*Problem requirements:* Would you transcribe each entry exactly as it stands, omitting the pictures?

*Dataset excerpts:*
++++++++++++++++++++

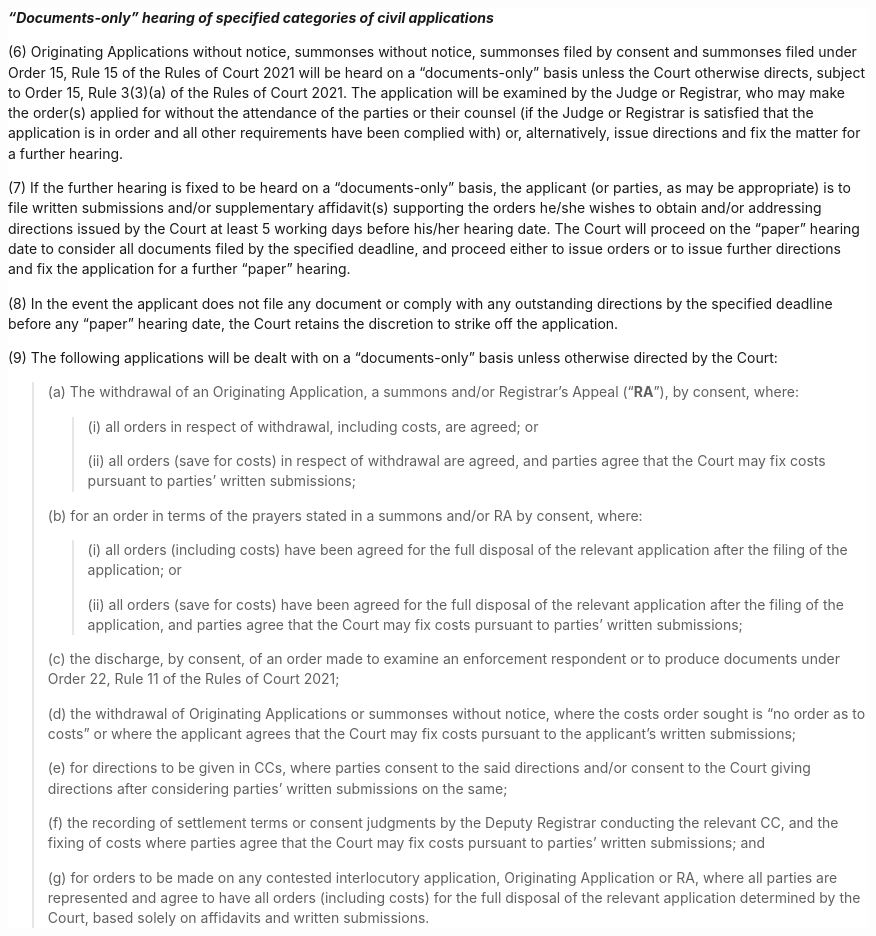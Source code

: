 _**“Documents-only” hearing of specified categories of civil applications**_

(6) Originating Applications without notice, summonses without notice, summonses filed by consent and summonses filed under Order 15, Rule 15 of the Rules of Court 2021 will be heard on a “documents-only” basis unless the Court otherwise directs, subject to Order 15, Rule 3(3)(a) of the Rules of Court 2021. The application will be examined by the Judge or Registrar, who may make the order(s) applied for without the attendance of the parties or their counsel (if the Judge or Registrar is satisfied that the application is in order and all other requirements have been complied with) or, alternatively, issue directions and fix the matter for a further hearing.

(7) If the further hearing is fixed to be heard on a “documents-only” basis, the applicant (or parties, as may be appropriate) is to file written submissions and/or supplementary affidavit(s) supporting the orders he/she wishes to obtain and/or addressing directions issued by the Court at least 5 working days before his/her hearing date. The Court will proceed on the “paper” hearing date to consider all documents filed by the specified deadline, and proceed either to issue orders or to issue further directions and fix the application for a further “paper” hearing.

(8) In the event the applicant does not file any document or comply with any outstanding directions by the specified deadline before any “paper” hearing date, the Court retains the discretion to strike off the application.

(9) The following applications will be dealt with on a “documents-only” basis unless otherwise directed by the Court:

> (a) The withdrawal of an Originating Application, a summons and/or Registrar’s Appeal (“**RA**”), by consent, where:
>
> > (i) all orders in respect of withdrawal, including costs, are agreed; or
> >
> > (ii) all orders (save for costs) in respect of withdrawal are agreed, and parties agree that the Court may fix costs pursuant to parties’ written submissions;
>
> (b) for an order in terms of the prayers stated in a summons and/or RA by consent, where:
>
> > (i) all orders (including costs) have been agreed for the full disposal of the relevant application after the filing of the application; or
> >
> > (ii) all orders (save for costs) have been agreed for the full disposal of the relevant application after the filing of the application, and parties agree that the Court may fix costs pursuant to parties’ written submissions;
>
> (c) the discharge, by consent, of an order made to examine an enforcement respondent or to produce documents under Order 22, Rule 11 of the Rules of Court 2021;
>
> (d) the withdrawal of Originating Applications or summonses without notice, where the costs order sought is “no order as to costs” or where the applicant agrees that the Court may fix costs pursuant to the applicant’s written submissions;
>
> (e) for directions to be given in CCs, where parties consent to the said directions and/or consent to the Court giving directions after considering parties’ written submissions on the same;
>
> (f) the recording of settlement terms or consent judgments by the Deputy Registrar conducting the relevant CC, and the fixing of costs where parties agree that the Court may fix costs pursuant to parties’ written submissions; and
>
> (g) for orders to be made on any contested interlocutory application, Originating Application or RA, where all parties are represented and agree to have all orders (including costs) for the full disposal of the relevant application determined by the Court, based solely on affidavits and written submissions.
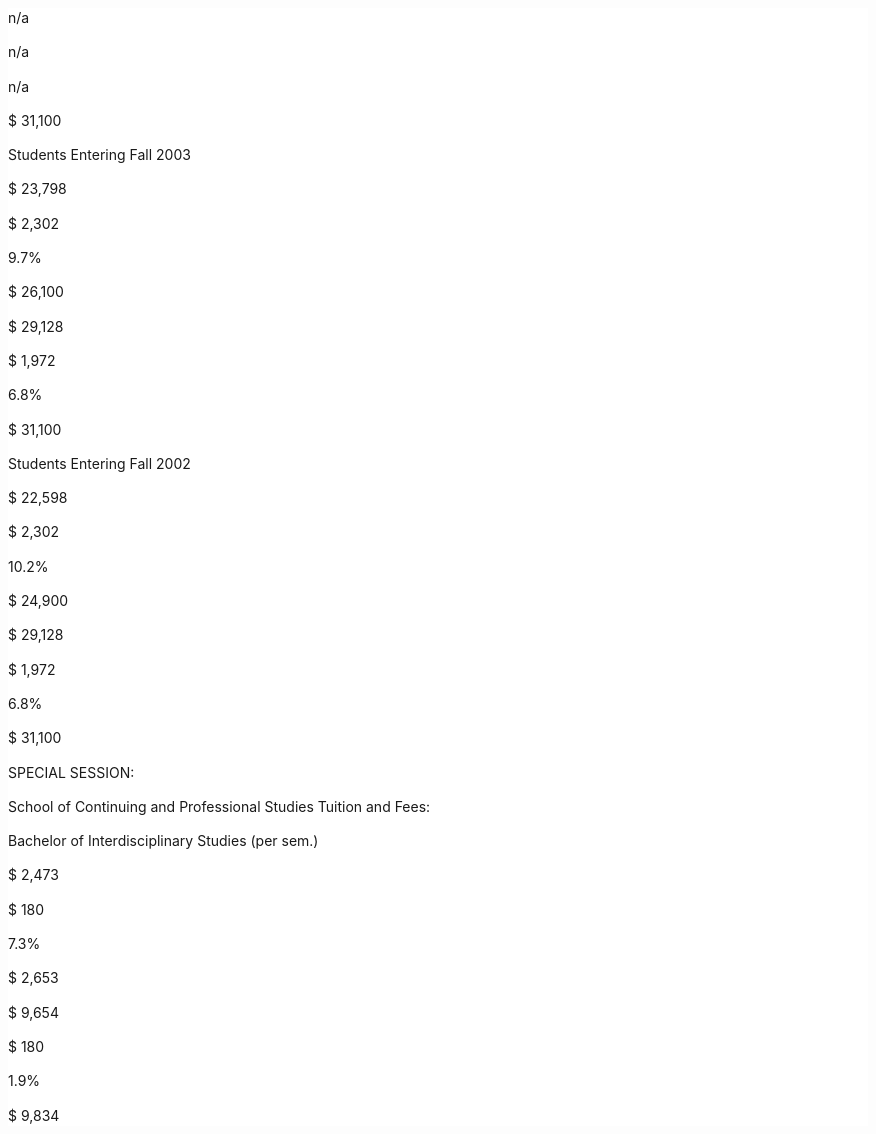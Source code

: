 n/a

n/a

n/a

$ 31,100

Students Entering Fall 2003

$ 23,798

$ 2,302

9.7%

$ 26,100

$ 29,128

$ 1,972

6.8%

$ 31,100

Students Entering Fall 2002

$ 22,598

$ 2,302

10.2%

$ 24,900

$ 29,128

$ 1,972

6.8%

$ 31,100

SPECIAL SESSION:

School of Continuing and Professional Studies Tuition and Fees:

Bachelor of Interdisciplinary Studies (per sem.)

$ 2,473

$ 180

7.3%

$ 2,653

$ 9,654

$ 180

1.9%

$ 9,834
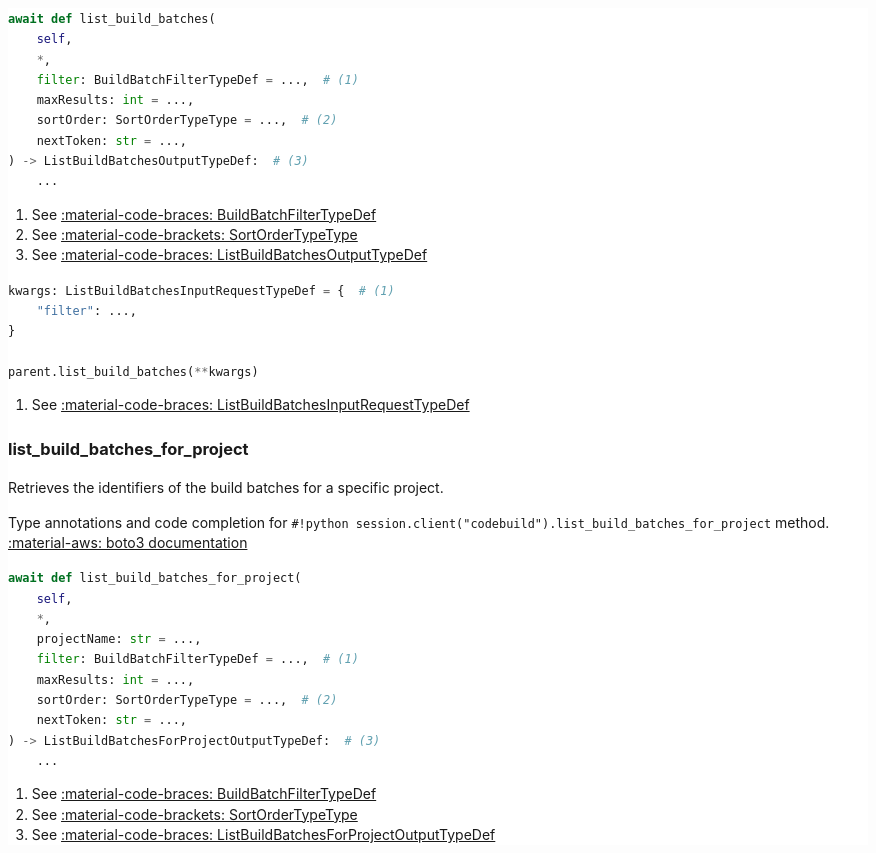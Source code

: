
 ```python title="Method definition"
await def list_build_batches(
    self,
    *,
    filter: BuildBatchFilterTypeDef = ...,  # (1)
    maxResults: int = ...,
    sortOrder: SortOrderTypeType = ...,  # (2)
    nextToken: str = ...,
) -> ListBuildBatchesOutputTypeDef:  # (3)
    ...
```

1. See [:material-code-braces: BuildBatchFilterTypeDef](./type_defs.md#buildbatchfiltertypedef) 
2. See [:material-code-brackets: SortOrderTypeType](./literals.md#sortordertypetype) 
3. See [:material-code-braces: ListBuildBatchesOutputTypeDef](./type_defs.md#listbuildbatchesoutputtypedef) 


```python title="Usage example with kwargs"
kwargs: ListBuildBatchesInputRequestTypeDef = {  # (1)
    "filter": ...,
}

parent.list_build_batches(**kwargs)
```

1. See [:material-code-braces: ListBuildBatchesInputRequestTypeDef](./type_defs.md#listbuildbatchesinputrequesttypedef) 

### list\_build\_batches\_for\_project

Retrieves the identifiers of the build batches for a specific project.

Type annotations and code completion for `#!python session.client("codebuild").list_build_batches_for_project` method.
[:material-aws: boto3 documentation](https://boto3.amazonaws.com/v1/documentation/api/latest/reference/services/codebuild.html#CodeBuild.Client.list_build_batches_for_project)

```python title="Method definition"
await def list_build_batches_for_project(
    self,
    *,
    projectName: str = ...,
    filter: BuildBatchFilterTypeDef = ...,  # (1)
    maxResults: int = ...,
    sortOrder: SortOrderTypeType = ...,  # (2)
    nextToken: str = ...,
) -> ListBuildBatchesForProjectOutputTypeDef:  # (3)
    ...
```

1. See [:material-code-braces: BuildBatchFilterTypeDef](./type_defs.md#buildbatchfiltertypedef) 
2. See [:material-code-brackets: SortOrderTypeType](./literals.md#sortordertypetype) 
3. See [:material-code-braces: ListBuildBatchesForProjectOutputTypeDef](./type_defs.md#listbuildbatchesforprojectoutputtypedef) 
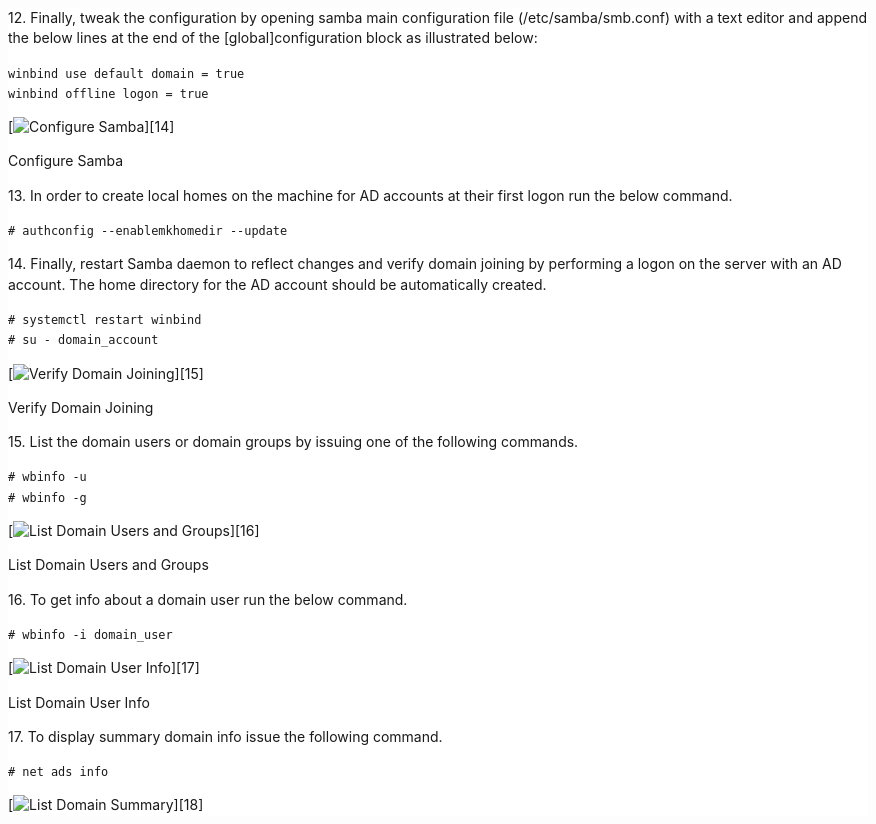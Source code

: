 12. Finally, tweak the configuration by opening samba main configuration file (/etc/samba/smb.conf) with a text editor and append the below lines at the end of the [global]configuration block as illustrated below:

```
winbind use default domain = true
winbind offline logon = true
```
 [![Configure Samba](https://www.tecmint.com/wp-content/uploads/2017/07/Configure-Samba.jpg)][14] 

Configure Samba

13. In order to create local homes on the machine for AD accounts at their first logon run the below command.

```
# authconfig --enablemkhomedir --update
```

14. Finally, restart Samba daemon to reflect changes and verify domain joining by performing a logon on the server with an AD account. The home directory for the AD account should be automatically created.

```
# systemctl restart winbind
# su - domain_account
```
 [![Verify Domain Joining](https://www.tecmint.com/wp-content/uploads/2017/07/Verify-Domain-Joining.jpg)][15] 

Verify Domain Joining

15. List the domain users or domain groups by issuing one of the following commands.

```
# wbinfo -u
# wbinfo -g
```
 [![List Domain Users and Groups](https://www.tecmint.com/wp-content/uploads/2017/07/List-Domain-Users-and-Groups.png)][16] 

List Domain Users and Groups

16. To get info about a domain user run the below command.

```
# wbinfo -i domain_user
```
 [![List Domain User Info](https://www.tecmint.com/wp-content/uploads/2017/07/List-Domain-User-Info.jpg)][17] 

List Domain User Info

17. To display summary domain info issue the following command.

```
# net ads info
```
 [![List Domain Summary](https://www.tecmint.com/wp-content/uploads/2017/07/List-Domain-Summary.jpg)][18]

++++++++++++++++++++

*Finished exercise:*
Source code

: _**“Documents-only” hearing of specified categories of civil applications**_

(6) Originating Applications without notice, summonses without notice, summonses filed by consent and summonses filed under Order 15, Rule 15 of the Rules of Court 2021 will be heard on a “documents-only” basis unless the Court otherwise directs, subject to Order 15, Rule 3(3)(a) of the Rules of Court 2021. The application will be examined by the Judge or Registrar, who may make the order(s) applied for without the attendance of the parties or their counsel (if the Judge or Registrar is satisfied that the application is in order and all other requirements have been complied with) or, alternatively, issue directions and fix the matter for a further hearing.

(7) If the further hearing is fixed to be heard on a “documents-only” basis, the applicant (or parties, as may be appropriate) is to file written submissions and/or supplementary affidavit(s) supporting the orders he/she wishes to obtain and/or addressing directions issued by the Court at least 5 working days before his/her hearing date. The Court will proceed on the “paper” hearing date to consider all documents filed by the specified deadline, and proceed either to issue orders or to issue further directions and fix the application for a further “paper” hearing.

(8) In the event the applicant does not file any document or comply with any outstanding directions by the specified deadline before any “paper” hearing date, the Court retains the discretion to strike off the application.

(9) The following applications will be dealt with on a “documents-only” basis unless otherwise directed by the Court:

> (a) The withdrawal of an Originating Application, a summons and/or Registrar’s Appeal (“**RA**”), by consent, where:
>
> > (i) all orders in respect of withdrawal, including costs, are agreed; or
> >
> > (ii) all orders (save for costs) in respect of withdrawal are agreed, and parties agree that the Court may fix costs pursuant to parties’ written submissions;
>
> (b) for an order in terms of the prayers stated in a summons and/or RA by consent, where:
>
> > (i) all orders (including costs) have been agreed for the full disposal of the relevant application after the filing of the application; or
> >
> > (ii) all orders (save for costs) have been agreed for the full disposal of the relevant application after the filing of the application, and parties agree that the Court may fix costs pursuant to parties’ written submissions;
>
> (c) the discharge, by consent, of an order made to examine an enforcement respondent or to produce documents under Order 22, Rule 11 of the Rules of Court 2021;
>
> (d) the withdrawal of Originating Applications or summonses without notice, where the costs order sought is “no order as to costs” or where the applicant agrees that the Court may fix costs pursuant to the applicant’s written submissions;
>
> (e) for directions to be given in CCs, where parties consent to the said directions and/or consent to the Court giving directions after considering parties’ written submissions on the same;
>
> (f) the recording of settlement terms or consent judgments by the Deputy Registrar conducting the relevant CC, and the fixing of costs where parties agree that the Court may fix costs pursuant to parties’ written submissions; and
>
> (g) for orders to be made on any contested interlocutory application, Originating Application or RA, where all parties are represented and agree to have all orders (including costs) for the full disposal of the relevant application determined by the Court, based solely on affidavits and written submissions.
Source code

: n/a

n/a

n/a

$ 31,100

Students Entering Fall 2003

$ 23,798

$ 2,302

9.7%

$ 26,100

$ 29,128

$ 1,972

6.8%

$ 31,100

Students Entering Fall 2002

$ 22,598

$ 2,302

10.2%

$ 24,900

$ 29,128

$ 1,972

6.8%

$ 31,100

SPECIAL SESSION:

School of Continuing and Professional Studies Tuition and Fees:

Bachelor of Interdisciplinary Studies (per sem.)

$ 2,473

$ 180

7.3%

$ 2,653

$ 9,654

$ 180

1.9%

$ 9,834
Source code

:
 ```python title="Method definition"
await def list_build_batches(
    self,
    *,
    filter: BuildBatchFilterTypeDef = ...,  # (1)
    maxResults: int = ...,
    sortOrder: SortOrderTypeType = ...,  # (2)
    nextToken: str = ...,
) -> ListBuildBatchesOutputTypeDef:  # (3)
    ...
```

1. See [:material-code-braces: BuildBatchFilterTypeDef](./type_defs.md#buildbatchfiltertypedef) 
2. See [:material-code-brackets: SortOrderTypeType](./literals.md#sortordertypetype) 
3. See [:material-code-braces: ListBuildBatchesOutputTypeDef](./type_defs.md#listbuildbatchesoutputtypedef) 


```python title="Usage example with kwargs"
kwargs: ListBuildBatchesInputRequestTypeDef = {  # (1)
    "filter": ...,
}

parent.list_build_batches(**kwargs)
```

1. See [:material-code-braces: ListBuildBatchesInputRequestTypeDef](./type_defs.md#listbuildbatchesinputrequesttypedef) 

### list\_build\_batches\_for\_project

Retrieves the identifiers of the build batches for a specific project.

Type annotations and code completion for `#!python session.client("codebuild").list_build_batches_for_project` method.
[:material-aws: boto3 documentation](https://boto3.amazonaws.com/v1/documentation/api/latest/reference/services/codebuild.html#CodeBuild.Client.list_build_batches_for_project)

```python title="Method definition"
await def list_build_batches_for_project(
    self,
    *,
    projectName: str = ...,
    filter: BuildBatchFilterTypeDef = ...,  # (1)
    maxResults: int = ...,
    sortOrder: SortOrderTypeType = ...,  # (2)
    nextToken: str = ...,
) -> ListBuildBatchesForProjectOutputTypeDef:  # (3)
    ...
```

1. See [:material-code-braces: BuildBatchFilterTypeDef](./type_defs.md#buildbatchfiltertypedef) 
2. See [:material-code-brackets: SortOrderTypeType](./literals.md#sortordertypetype) 
3. See [:material-code-braces: ListBuildBatchesForProjectOutputTypeDef](./type_defs.md#listbuildbatchesforprojectoutputtypedef) 
Source code

: 12. Finally, tweak the configuration by opening samba main configuration file (/etc/samba/smb.conf) with a text editor and append the below lines at the end of the [global]configuration block as illustrated below:

```
winbind use default domain = true
winbind offline logon = true
```
 [![Configure Samba](https://www.tecmint.com/wp-content/uploads/2017/07/Configure-Samba.jpg)][14] 

Configure Samba

13. In order to create local homes on the machine for AD accounts at their first logon run the below command.

```
# authconfig --enablemkhomedir --update
```

14. Finally, restart Samba daemon to reflect changes and verify domain joining by performing a logon on the server with an AD account. The home directory for the AD account should be automatically created.

```
# systemctl restart winbind
# su - domain_account
```
 [![Verify Domain Joining](https://www.tecmint.com/wp-content/uploads/2017/07/Verify-Domain-Joining.jpg)][15] 

Verify Domain Joining

15. List the domain users or domain groups by issuing one of the following commands.

```
# wbinfo -u
# wbinfo -g
```
 [![List Domain Users and Groups](https://www.tecmint.com/wp-content/uploads/2017/07/List-Domain-Users-and-Groups.png)][16] 

List Domain Users and Groups

16. To get info about a domain user run the below command.

```
# wbinfo -i domain_user
```
 [![List Domain User Info](https://www.tecmint.com/wp-content/uploads/2017/07/List-Domain-User-Info.jpg)][17] 

List Domain User Info

17. To display summary domain info issue the following command.

```
# net ads info
```
 [![List Domain Summary](https://www.tecmint.com/wp-content/uploads/2017/07/List-Domain-Summary.jpg)][18]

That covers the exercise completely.